In the original Figure 1, the x-axis is labelled temperature change relative to ‘today.’ In the new Figures, the x-axis is labelled as temperature change relative to pre-industrial temperatures. The term ‘pre-industrial’ derives from climate scientist’s interest in anthropogenic influences on CO2 levels and they usually assign a date of 1750 as the last time natural CO2 levels were observed. A temperature change of 0 relative to pre-industrial temperatures, existed in 1750. On the newly labelled x-axis, we are ‘today’ at +0.8C.
It would be difficult to imagine economists interested in (or reporting) the effect of climate change on GDP in comparison to the GDP at pre-industrial times, temperatures, and CO2 levels. More likely the economic analyses were performed relative to the GDP of ‘today’ at the time of each publication (e.g. at +0.8C relative to pre-industrial levels in 2014) but calibrated with climate models that expressed results relative to 1750 levels (usually taken at 285ppm). . . .Due to non-linearities and lags in the earth system, a +1C change relative to 1750 has a different impact than a +1C change relative to today’s temperature (already at +0.8C relative to 1750). Presumably, economists calibrate their analyses using available climate model results. . . .Given the shift in labelling of the x-axes, with no adjustments in the position of the data points between the 2009 and current versions of the plots, it is not clear that the author considered the importance of these distinctions so caution in interpreting the relation of the underlying data to published plots is in order.

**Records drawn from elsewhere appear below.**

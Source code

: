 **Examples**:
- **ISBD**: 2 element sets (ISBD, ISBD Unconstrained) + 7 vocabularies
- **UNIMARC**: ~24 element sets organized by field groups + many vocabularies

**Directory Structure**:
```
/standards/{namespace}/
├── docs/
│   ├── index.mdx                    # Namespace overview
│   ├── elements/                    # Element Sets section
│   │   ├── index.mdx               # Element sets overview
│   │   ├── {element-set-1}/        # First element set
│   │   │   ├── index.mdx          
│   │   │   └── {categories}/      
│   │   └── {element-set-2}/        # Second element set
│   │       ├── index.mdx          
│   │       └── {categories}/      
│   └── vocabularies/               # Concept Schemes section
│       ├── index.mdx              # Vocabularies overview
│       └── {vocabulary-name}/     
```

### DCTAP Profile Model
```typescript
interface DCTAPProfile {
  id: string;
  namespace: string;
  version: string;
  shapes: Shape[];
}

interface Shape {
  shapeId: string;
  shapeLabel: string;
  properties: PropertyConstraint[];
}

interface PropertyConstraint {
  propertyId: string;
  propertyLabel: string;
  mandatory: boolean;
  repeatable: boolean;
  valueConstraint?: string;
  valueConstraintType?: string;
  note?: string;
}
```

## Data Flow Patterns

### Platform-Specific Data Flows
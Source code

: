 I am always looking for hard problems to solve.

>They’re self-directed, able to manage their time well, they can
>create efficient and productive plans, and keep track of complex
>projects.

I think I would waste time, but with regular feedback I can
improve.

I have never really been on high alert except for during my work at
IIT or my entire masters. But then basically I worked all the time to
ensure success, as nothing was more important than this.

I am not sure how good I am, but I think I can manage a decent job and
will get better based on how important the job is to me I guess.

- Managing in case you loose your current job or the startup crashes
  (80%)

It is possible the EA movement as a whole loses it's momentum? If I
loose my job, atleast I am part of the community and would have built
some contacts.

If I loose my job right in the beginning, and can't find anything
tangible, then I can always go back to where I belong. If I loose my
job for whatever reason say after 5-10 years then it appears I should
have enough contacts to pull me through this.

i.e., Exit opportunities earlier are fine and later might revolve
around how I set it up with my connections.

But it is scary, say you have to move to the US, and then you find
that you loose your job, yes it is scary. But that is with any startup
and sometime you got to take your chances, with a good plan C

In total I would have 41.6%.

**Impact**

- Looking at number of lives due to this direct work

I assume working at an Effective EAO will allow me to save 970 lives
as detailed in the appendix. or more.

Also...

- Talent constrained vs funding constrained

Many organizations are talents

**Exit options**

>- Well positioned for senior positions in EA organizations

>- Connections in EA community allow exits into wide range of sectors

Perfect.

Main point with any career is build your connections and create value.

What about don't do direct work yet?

Given that the studies in Table 1 use different methods, it is striking that the estimates are in broad agreement on a number of points—indeed, the uncertainty analysis displayed in Figure 1 reveals that no estimate is an obvious outlier.
The fitted line in Figure 1 suggests that the turning point in terms of economic benefits occurs at about 1.1 degrees Celsius warming (with a standard deviation of 0.7 degrees Celsius).